Copy exactly every line below, from the first through the one that contains "## Supported OS", and skip all pictures.

══ MATERIAL PROVIDED ══

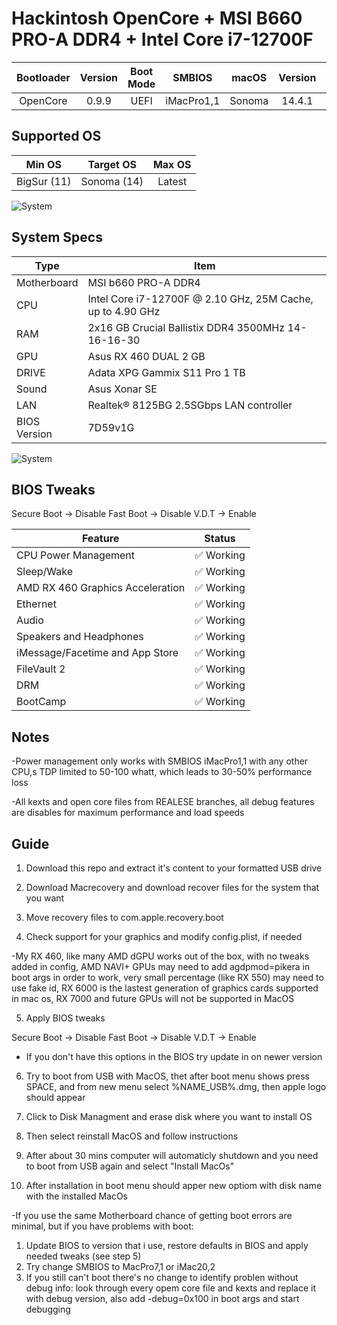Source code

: # Hackintosh OpenCore + MSI B660 PRO-A DDR4 + Intel Core i7-12700F

| Bootloader | Version | Boot Mode | SMBIOS    | macOS   | Version | Release Date |
|:----------:|:-------:|:---------:|:---------:|:-------:|:-------:|:------------:|
| OpenCore   | 0.9.9   | UEFI      | iMacPro1,1| Sonoma |  14.4.1  | 25.04.2024   |

## Supported OS

|   Min OS   |  Target OS | Max OS |
|:----------:|:----------:|:------:|
| BigSur (11)| Sonoma (14)| Latest |

![System](./Screenshot/Finder2.png)

## System Specs

| Type | Item |
| ---- | ---- |
| Motherboard | MSI b660 PRO-A DDR4 |
| CPU | Intel Core i7-12700F @ 2.10 GHz, 25M Cache, up to 4.90 GHz|
| RAM | 2x16 GB Crucial Ballistix DDR4 3500MHz 14-16-16-30 |
| GPU | Asus RX 460 DUAL 2 GB |
| DRIVE | Adata XPG Gammix S11 Pro 1 TB  |
| Sound | Asus Xonar SE |
| LAN | Realtek® 8125BG 2.5SGbps LAN controller |
| BIOS Version | 7D59v1G |

![System](./Screenshot/Geekb.png)

## BIOS Tweaks

Secure Boot -> Disable
Fast Boot -> Disable
V.D.T -> Enable

| Feature | Status |
| ------------- | ------------- |
| CPU Power Management | ✅ Working |
| Sleep/Wake | ✅ Working |
| AMD RX 460 Graphics Acceleration | ✅ Working |
| Ethernet | ✅ Working |
| Audio | ✅ Working |
| Speakers and Headphones | ✅ Working |
| iMessage/Facetime and App Store | ✅ Working  |
| FileVault 2 | ✅ Working |
| DRM | ✅ Working |
| BootCamp | ✅ Working 

## Notes

-Power management only works with SMBIOS iMacPro1,1 with any other CPU,s TDP limited to 50-100 whatt, which leads to 30-50% performance loss

-All kexts and open core files from REALESE branches, all debug features are disables for maximum performance and load speeds



## Guide

1) Download this repo and extract it's content to your formatted USB drive

2) Download Macrecovery and download recover files for the system that you want

3) Move recovery files to com.apple.recovery.boot

4) Check support for your graphics and modify config.plist, if needed

-My RX 460, like many AMD dGPU works out of the box, with no tweaks added in config, AMD NAVI+ GPUs may need to add agdpmod=pikera in boot args in order to work,
very small percentage (like RX 550) may need to use fake id, RX 6000 is the lastest generation of graphics cards supported in mac os, RX 7000 and future GPUs will not be supported in MacOS

5) Apply BIOS tweaks

Secure Boot -> Disable
Fast Boot -> Disable
V.D.T -> Enable

- If you don't have this options in the BIOS try update in on newer version

6) Try to boot from USB with MacOS, thet after boot menu shows press SPACE, and from new menu select %NAME_USB%.dmg, then apple logo should appear

7) Click to Disk Managment and erase disk where you want to install OS

8) Then select reinstall MacOS and follow instructions

9) After about 30 mins computer will automaticly shutdown and you need to boot from USB again and select "Install MacOs"

10) After installation in boot menu should apper new optiom with disk name with the installed MacOs

-If you use the same Motherboard chance of getting boot errors are minimal, but if you have problems with boot:

1) Update BIOS to version that i use, restore defaults in BIOS and apply needed tweaks (see step 5)
2) Try change SMBIOS to MacPro7,1 or iMac20,2
3) If you still can't boot there's no change to identify problen without debug info: look through every opem core file and kexts and replace it with debug version, also add -debug=0x100 in boot args and start debugging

═══

**EXERCISE RESULT**:
Source code

: # Hackintosh OpenCore + MSI B660 PRO-A DDR4 + Intel Core i7-12700F

| Bootloader | Version | Boot Mode | SMBIOS    | macOS   | Version | Release Date |
|:----------:|:-------:|:---------:|:---------:|:-------:|:-------:|:------------:|
| OpenCore   | 0.9.9   | UEFI      | iMacPro1,1| Sonoma |  14.4.1  | 25.04.2024   |

## Supported OS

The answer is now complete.